[Extracted data entries]
========================
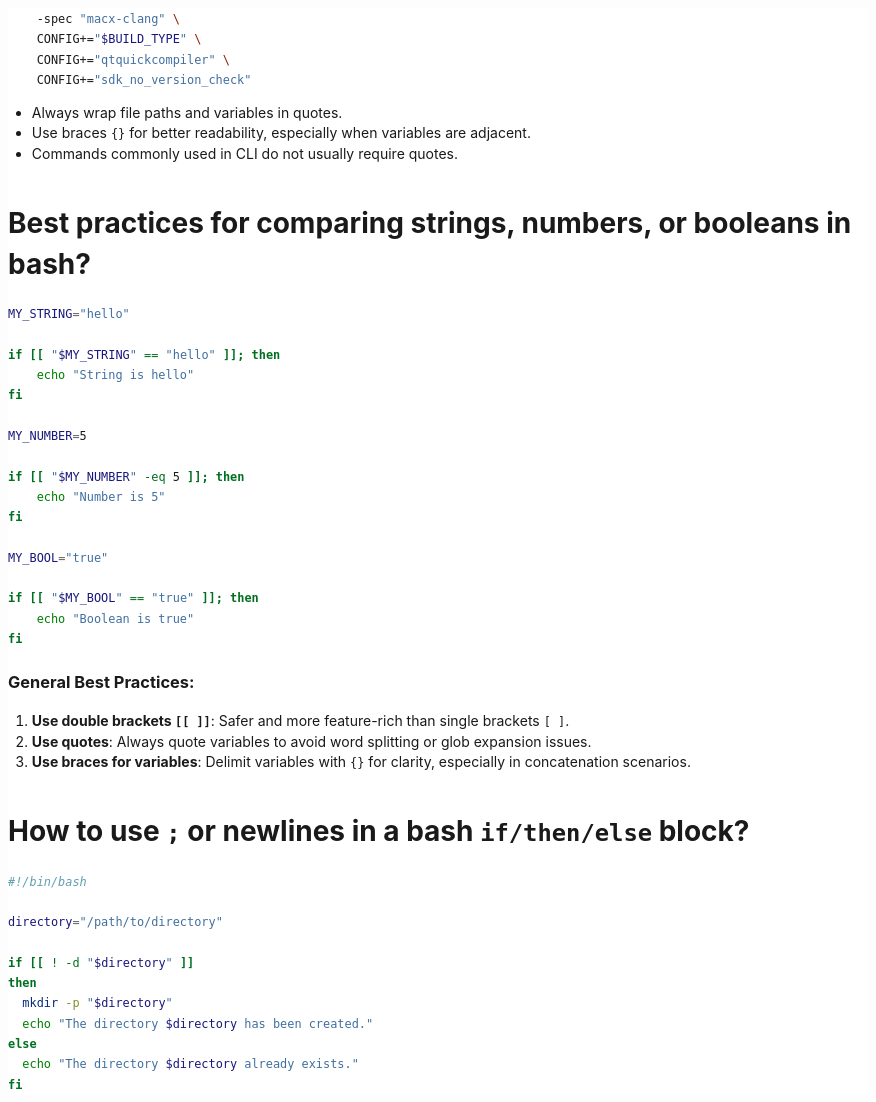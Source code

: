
 ```bash
    -spec "macx-clang" \
    CONFIG+="$BUILD_TYPE" \
    CONFIG+="qtquickcompiler" \
    CONFIG+="sdk_no_version_check"
```

- Always wrap file paths and variables in quotes.  
- Use braces `{}` for better readability, especially when variables are adjacent.  
- Commands commonly used in CLI do not usually require quotes.  

# Best practices for comparing strings, numbers, or booleans in bash?
```bash
MY_STRING="hello"

if [[ "$MY_STRING" == "hello" ]]; then
    echo "String is hello"
fi

MY_NUMBER=5

if [[ "$MY_NUMBER" -eq 5 ]]; then
    echo "Number is 5"
fi

MY_BOOL="true"

if [[ "$MY_BOOL" == "true" ]]; then
    echo "Boolean is true"
fi
```

### General Best Practices:

1. **Use double brackets `[[ ]]`**: Safer and more feature-rich than single brackets `[ ]`.  
2. **Use quotes**: Always quote variables to avoid word splitting or glob expansion issues.  
3. **Use braces for variables**: Delimit variables with `{}` for clarity, especially in concatenation scenarios.  


# How to use `;` or newlines in a bash `if/then/else` block?
```bash
#!/bin/bash

directory="/path/to/directory"

if [[ ! -d "$directory" ]]
then
  mkdir -p "$directory"
  echo "The directory $directory has been created."
else
  echo "The directory $directory already exists."
fi
```
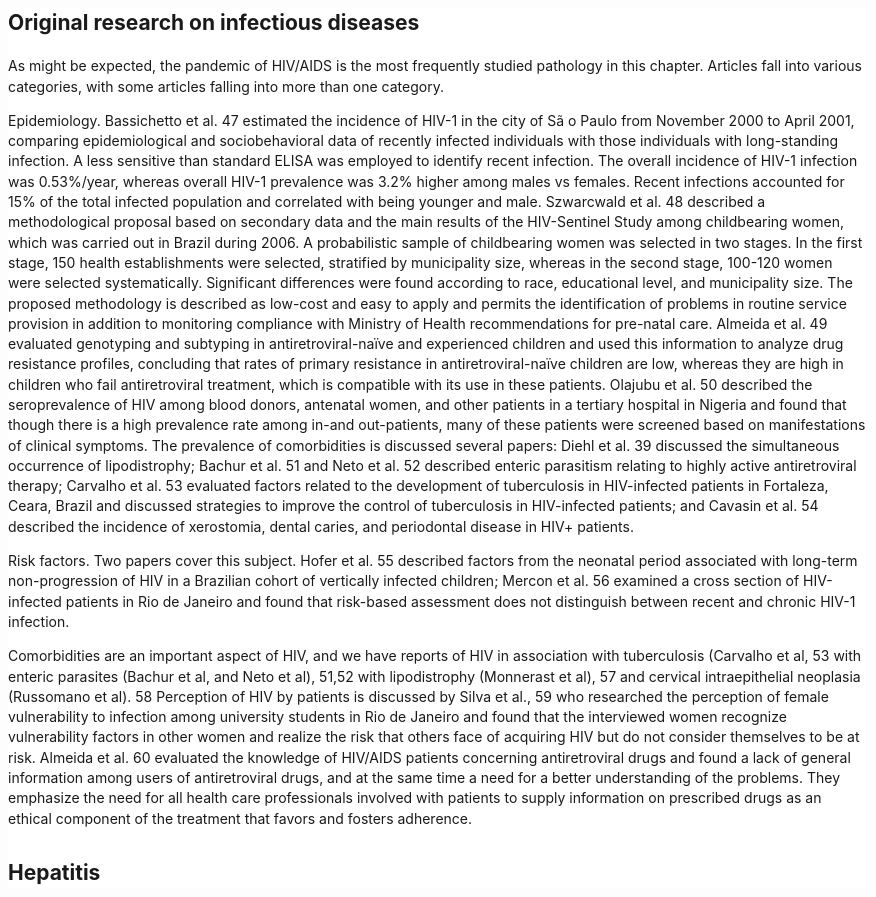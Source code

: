 
## Original research on infectious diseases

As might be expected, the pandemic of HIV/AIDS is the most frequently studied pathology in this chapter. Articles fall into various categories, with some articles falling into more than one category.

Epidemiology. Bassichetto et al. 47 estimated the incidence of HIV-1 in the city of Sã o Paulo from November 2000 to April 2001, comparing epidemiological and sociobehavioral data of recently infected individuals with those individuals with long-standing infection. A less sensitive than standard ELISA was employed to identify recent infection. The overall incidence of HIV-1 infection was 0.53%/year, whereas overall HIV-1 prevalence was 3.2% higher among males vs females. Recent infections accounted for 15% of the total infected population and correlated with being younger and male. Szwarcwald et al. 48 described a methodological proposal based on secondary data and the main results of the HIV-Sentinel Study among childbearing women, which was carried out in Brazil during 2006. A probabilistic sample of childbearing women was selected in two stages. In the first stage, 150 health establishments were selected, stratified by municipality size, whereas in the second stage, 100-120 women were selected systematically. Significant differences were found according to race, educational level, and municipality size. The proposed methodology is described as low-cost and easy to apply and permits the identification of problems in routine service provision in addition to monitoring compliance with Ministry of Health recommendations for pre-natal care. Almeida et al. 49 evaluated genotyping and subtyping in antiretroviral-naïve and experienced children and used this information to analyze drug resistance profiles, concluding that rates of primary resistance in antiretroviral-naïve children are low, whereas they are high in children who fail antiretroviral treatment, which is compatible with its use in these patients. Olajubu et al. 50 described the seroprevalence of HIV among blood donors, antenatal women, and other patients in a tertiary hospital in Nigeria and found that though there is a high prevalence rate among in-and out-patients, many of these patients were screened based on manifestations of clinical symptoms. The prevalence of comorbidities is discussed several papers: Diehl et al. 39 discussed the simultaneous occurrence of lipodistrophy; Bachur et al. 51 and Neto et al. 52 described enteric parasitism relating to highly active antiretroviral therapy; Carvalho et al. 53 evaluated factors related to the development of tuberculosis in HIV-infected patients in Fortaleza, Ceara, Brazil and discussed strategies to improve the control of tuberculosis in HIV-infected patients; and Cavasin et al. 54 described the incidence of xerostomia, dental caries, and periodontal disease in HIV+ patients.

Risk factors. Two papers cover this subject. Hofer et al. 55 described factors from the neonatal period associated with long-term non-progression of HIV in a Brazilian cohort of vertically infected children; Mercon et al. 56 examined a cross section of HIV-infected patients in Rio de Janeiro and found that risk-based assessment does not distinguish between recent and chronic HIV-1 infection.

Comorbidities are an important aspect of HIV, and we have reports of HIV in association with tuberculosis (Carvalho et al, 53 with enteric parasites (Bachur et al, and Neto et al), 51,52 with lipodistrophy (Monnerast et al), 57 and cervical intraepithelial neoplasia (Russomano et al). 58 Perception of HIV by patients is discussed by Silva et al., 59 who researched the perception of female vulnerability to infection among university students in Rio de Janeiro and found that the interviewed women recognize vulnerability factors in other women and realize the risk that others face of acquiring HIV but do not consider themselves to be at risk. Almeida et al. 60 evaluated the knowledge of HIV/AIDS patients concerning antiretroviral drugs and found a lack of general information among users of antiretroviral drugs, and at the same time a need for a better understanding of the problems. They emphasize the need for all health care professionals involved with patients to supply information on prescribed drugs as an ethical component of the treatment that favors and fosters adherence.


## Hepatitis
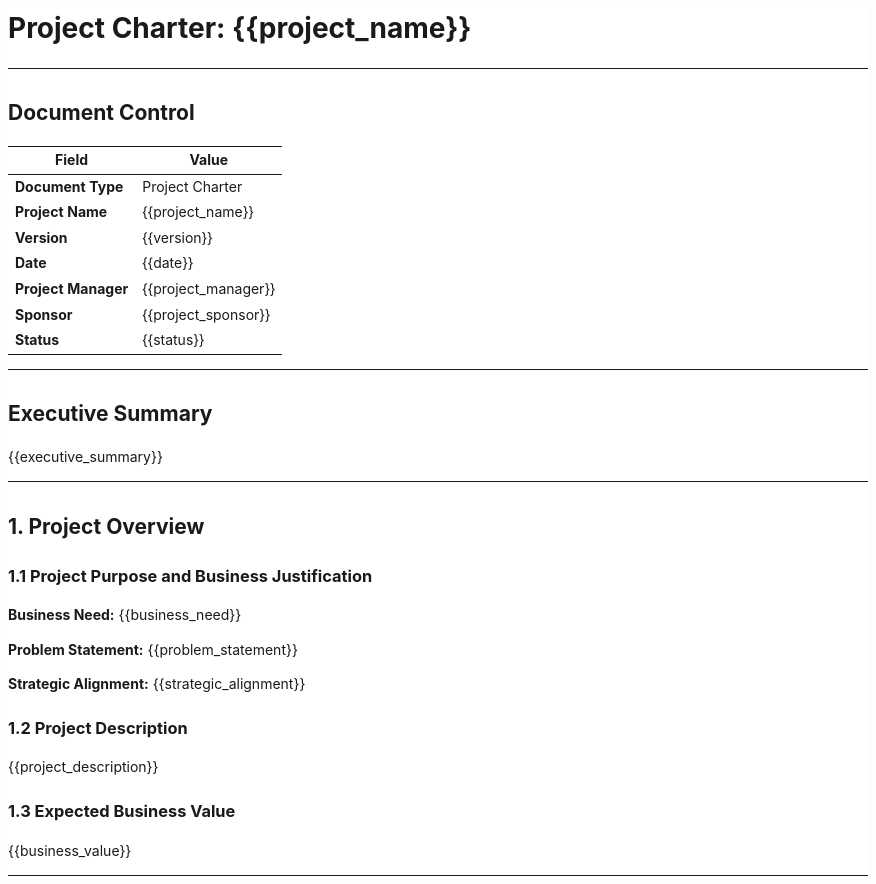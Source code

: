 # Project Charter: {{project_name}}

---

## Document Control

| Field | Value |
|-------|-------|
| **Document Type** | Project Charter |
| **Project Name** | {{project_name}} |
| **Version** | {{version}} |
| **Date** | {{date}} |
| **Project Manager** | {{project_manager}} |
| **Sponsor** | {{project_sponsor}} |
| **Status** | {{status}} |

---

## Executive Summary

{{executive_summary}}

---

## 1. Project Overview

### 1.1 Project Purpose and Business Justification

**Business Need:**
{{business_need}}

**Problem Statement:**
{{problem_statement}}

**Strategic Alignment:**
{{strategic_alignment}}

### 1.2 Project Description

{{project_description}}

### 1.3 Expected Business Value

{{business_value}}

---
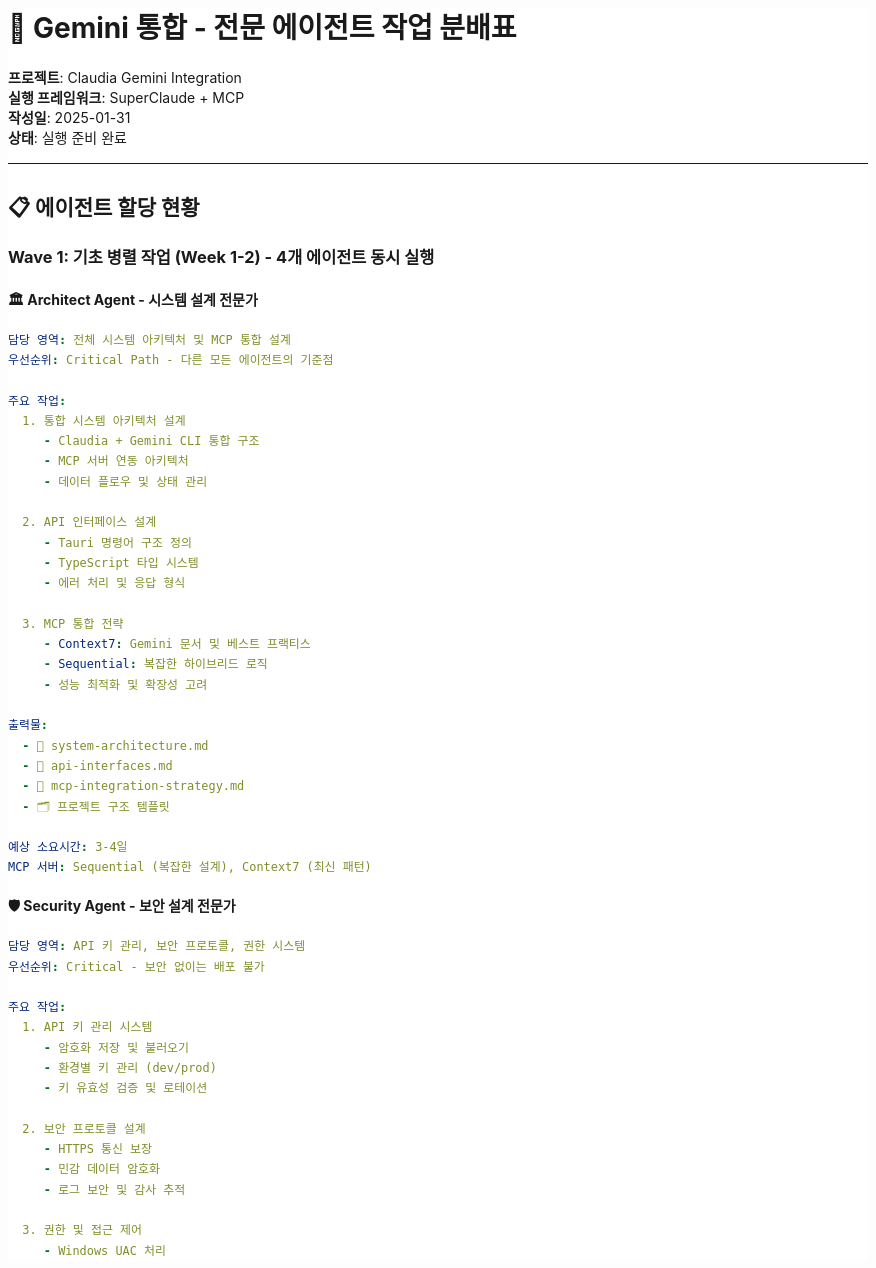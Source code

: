 # 🎯 Gemini 통합 - 전문 에이전트 작업 분배표

**프로젝트**: Claudia Gemini Integration  
**실행 프레임워크**: SuperClaude + MCP  
**작성일**: 2025-01-31  
**상태**: 실행 준비 완료  

---

## 📋 **에이전트 할당 현황**

### **Wave 1: 기초 병렬 작업** (Week 1-2) - 4개 에이전트 동시 실행

#### 🏛️ **Architect Agent** - 시스템 설계 전문가
```yaml
담당 영역: 전체 시스템 아키텍처 및 MCP 통합 설계
우선순위: Critical Path - 다른 모든 에이전트의 기준점

주요 작업:
  1. 통합 시스템 아키텍처 설계
     - Claudia + Gemini CLI 통합 구조
     - MCP 서버 연동 아키텍처
     - 데이터 플로우 및 상태 관리

  2. API 인터페이스 설계
     - Tauri 명령어 구조 정의
     - TypeScript 타입 시스템
     - 에러 처리 및 응답 형식

  3. MCP 통합 전략
     - Context7: Gemini 문서 및 베스트 프랙티스
     - Sequential: 복잡한 하이브리드 로직
     - 성능 최적화 및 확장성 고려

출력물:
  - 📄 system-architecture.md
  - 📄 api-interfaces.md  
  - 📄 mcp-integration-strategy.md
  - 🗂️ 프로젝트 구조 템플릿

예상 소요시간: 3-4일
MCP 서버: Sequential (복잡한 설계), Context7 (최신 패턴)
```

#### 🛡️ **Security Agent** - 보안 설계 전문가
```yaml
담당 영역: API 키 관리, 보안 프로토콜, 권한 시스템
우선순위: Critical - 보안 없이는 배포 불가

주요 작업:
  1. API 키 관리 시스템
     - 암호화 저장 및 불러오기
     - 환경별 키 관리 (dev/prod)
     - 키 유효성 검증 및 로테이션

  2. 보안 프로토콜 설계
     - HTTPS 통신 보장
     - 민감 데이터 암호화
     - 로그 보안 및 감사 추적

  3. 권한 및 접근 제어
     - Windows UAC 처리
```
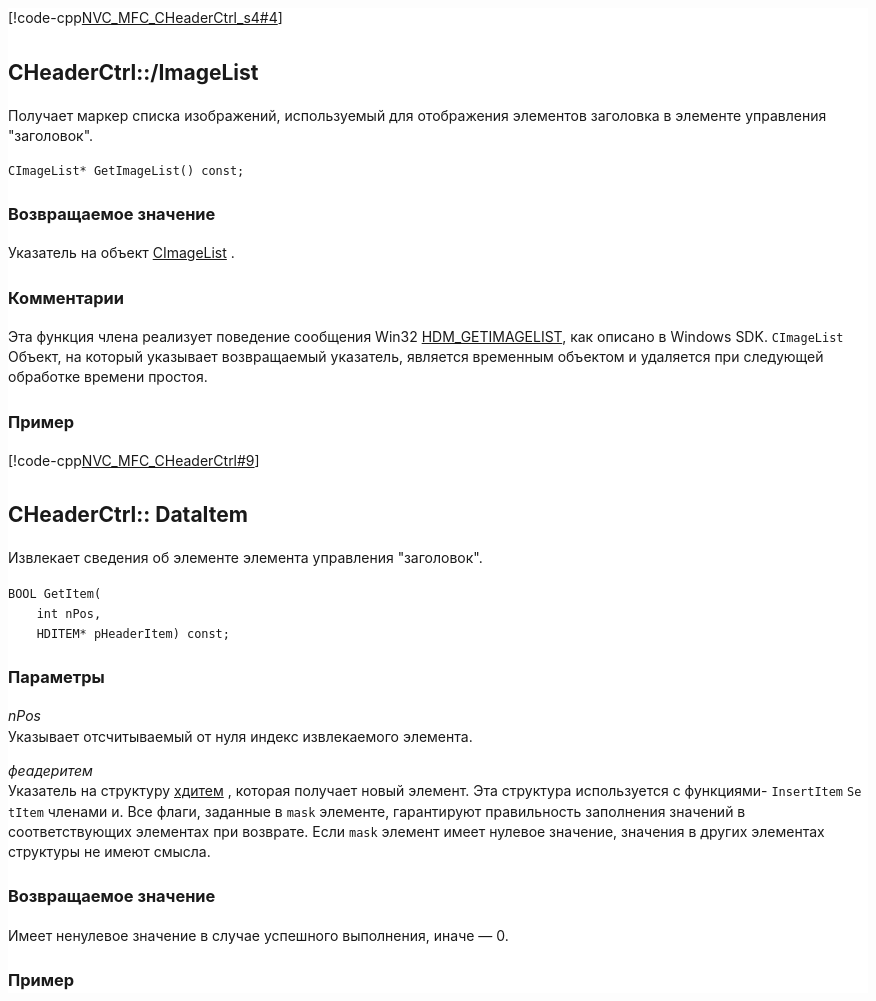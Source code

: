 [!code-cpp[NVC_MFC_CHeaderCtrl_s4#4](../../mfc/reference/codesnippet/cpp/cheaderctrl-class_10.cpp)]

## <a name="cheaderctrlgetimagelist"></a><a name="getimagelist"></a> CHeaderCtrl::/ImageList

Получает маркер списка изображений, используемый для отображения элементов заголовка в элементе управления "заголовок".

```
CImageList* GetImageList() const;
```

### <a name="return-value"></a>Возвращаемое значение

Указатель на объект [CImageList](../../mfc/reference/cimagelist-class.md) .

### <a name="remarks"></a>Комментарии

Эта функция члена реализует поведение сообщения Win32 [HDM_GETIMAGELIST](/windows/win32/Controls/hdm-getimagelist), как описано в Windows SDK. `CImageList`Объект, на который указывает возвращаемый указатель, является временным объектом и удаляется при следующей обработке времени простоя.

### <a name="example"></a>Пример

[!code-cpp[NVC_MFC_CHeaderCtrl#9](../../mfc/reference/codesnippet/cpp/cheaderctrl-class_11.cpp)]

## <a name="cheaderctrlgetitem"></a><a name="getitem"></a> CHeaderCtrl:: DataItem

Извлекает сведения об элементе элемента управления "заголовок".

```
BOOL GetItem(
    int nPos,
    HDITEM* pHeaderItem) const;
```

### <a name="parameters"></a>Параметры

*nPos*<br/>
Указывает отсчитываемый от нуля индекс извлекаемого элемента.

*феадеритем*<br/>
Указатель на структуру [хдитем](/windows/win32/api/commctrl/ns-commctrl-hditemw) , которая получает новый элемент. Эта структура используется с функциями- `InsertItem` `SetItem` членами и. Все флаги, заданные в `mask` элементе, гарантируют правильность заполнения значений в соответствующих элементах при возврате. Если `mask` элемент имеет нулевое значение, значения в других элементах структуры не имеют смысла.

### <a name="return-value"></a>Возвращаемое значение

Имеет ненулевое значение в случае успешного выполнения, иначе — 0.

### <a name="example"></a>Пример
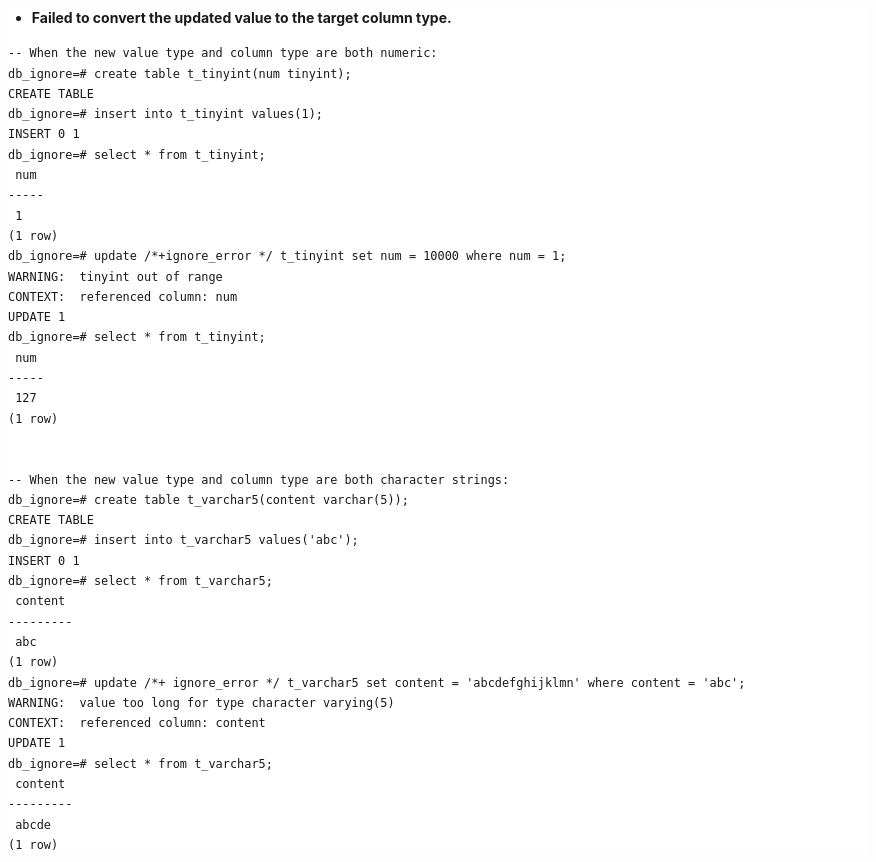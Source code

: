 - **Failed to convert the updated value to the target column type.**

```
-- When the new value type and column type are both numeric:
db_ignore=# create table t_tinyint(num tinyint);
CREATE TABLE
db_ignore=# insert into t_tinyint values(1);
INSERT 0 1
db_ignore=# select * from t_tinyint;
 num 
-----
 1
(1 row)
db_ignore=# update /*+ignore_error */ t_tinyint set num = 10000 where num = 1;
WARNING:  tinyint out of range
CONTEXT:  referenced column: num
UPDATE 1
db_ignore=# select * from t_tinyint;
 num
-----
 127
(1 row)


-- When the new value type and column type are both character strings:
db_ignore=# create table t_varchar5(content varchar(5));
CREATE TABLE
db_ignore=# insert into t_varchar5 values('abc');
INSERT 0 1
db_ignore=# select * from t_varchar5;
 content
---------
 abc
(1 row)
db_ignore=# update /*+ ignore_error */ t_varchar5 set content = 'abcdefghijklmn' where content = 'abc';
WARNING:  value too long for type character varying(5)
CONTEXT:  referenced column: content
UPDATE 1
db_ignore=# select * from t_varchar5;
 content
---------
 abcde
(1 row)
```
========================
What lines in the data above contain the word "Gemini"? Copy them all.

: # 🎯 Gemini 통합 - 전문 에이전트 작업 분배표
**프로젝트**: Claudia Gemini Integration  
     - Claudia + Gemini CLI 통합 구조
     - Context7: Gemini 문서 및 베스트 프랙티스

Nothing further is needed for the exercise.